(Dataset records)
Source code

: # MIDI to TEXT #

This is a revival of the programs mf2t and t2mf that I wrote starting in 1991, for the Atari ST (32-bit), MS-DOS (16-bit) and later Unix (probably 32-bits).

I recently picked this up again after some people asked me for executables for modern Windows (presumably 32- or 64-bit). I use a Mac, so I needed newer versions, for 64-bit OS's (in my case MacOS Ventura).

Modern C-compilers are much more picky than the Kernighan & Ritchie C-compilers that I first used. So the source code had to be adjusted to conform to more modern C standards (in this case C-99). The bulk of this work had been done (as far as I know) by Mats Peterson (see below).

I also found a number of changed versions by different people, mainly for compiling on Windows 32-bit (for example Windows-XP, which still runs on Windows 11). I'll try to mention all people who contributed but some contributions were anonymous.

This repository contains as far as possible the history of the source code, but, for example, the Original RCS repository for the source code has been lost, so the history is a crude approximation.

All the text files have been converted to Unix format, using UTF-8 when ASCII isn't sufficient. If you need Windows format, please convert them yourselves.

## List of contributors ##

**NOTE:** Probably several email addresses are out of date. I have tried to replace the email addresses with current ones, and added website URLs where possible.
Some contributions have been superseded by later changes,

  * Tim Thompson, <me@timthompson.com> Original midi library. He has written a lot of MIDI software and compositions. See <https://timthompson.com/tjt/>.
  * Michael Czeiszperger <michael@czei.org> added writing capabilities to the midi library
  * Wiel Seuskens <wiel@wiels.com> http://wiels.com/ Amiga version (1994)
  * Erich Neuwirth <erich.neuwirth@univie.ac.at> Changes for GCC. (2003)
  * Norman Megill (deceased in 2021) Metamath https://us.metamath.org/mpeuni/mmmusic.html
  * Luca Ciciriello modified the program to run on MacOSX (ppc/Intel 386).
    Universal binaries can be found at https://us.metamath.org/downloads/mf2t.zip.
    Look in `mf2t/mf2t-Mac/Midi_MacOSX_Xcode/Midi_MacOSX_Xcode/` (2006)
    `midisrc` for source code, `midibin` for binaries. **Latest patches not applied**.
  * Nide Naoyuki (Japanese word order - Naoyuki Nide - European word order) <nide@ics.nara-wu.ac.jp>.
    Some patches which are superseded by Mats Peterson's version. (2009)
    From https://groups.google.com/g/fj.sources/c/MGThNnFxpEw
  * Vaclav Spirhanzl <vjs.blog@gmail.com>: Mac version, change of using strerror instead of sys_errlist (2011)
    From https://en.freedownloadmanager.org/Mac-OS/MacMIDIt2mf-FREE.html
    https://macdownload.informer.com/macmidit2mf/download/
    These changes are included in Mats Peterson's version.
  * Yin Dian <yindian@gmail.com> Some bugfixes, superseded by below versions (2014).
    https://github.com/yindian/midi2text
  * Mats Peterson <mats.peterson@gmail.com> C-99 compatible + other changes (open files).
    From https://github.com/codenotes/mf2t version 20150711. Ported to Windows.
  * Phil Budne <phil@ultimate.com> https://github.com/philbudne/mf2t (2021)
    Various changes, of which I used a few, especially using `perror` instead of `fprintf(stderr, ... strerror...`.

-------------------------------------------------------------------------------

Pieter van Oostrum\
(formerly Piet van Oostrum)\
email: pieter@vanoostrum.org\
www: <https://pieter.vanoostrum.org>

■ What to produce
Go through the entries above and copy out every line that includes the word "metamath".

■ Solution
  * Norman Megill (deceased in 2021) Metamath https://us.metamath.org/mpeuni/mmmusic.html
    Universal binaries can be found at https://us.metamath.org/downloads/mf2t.zip.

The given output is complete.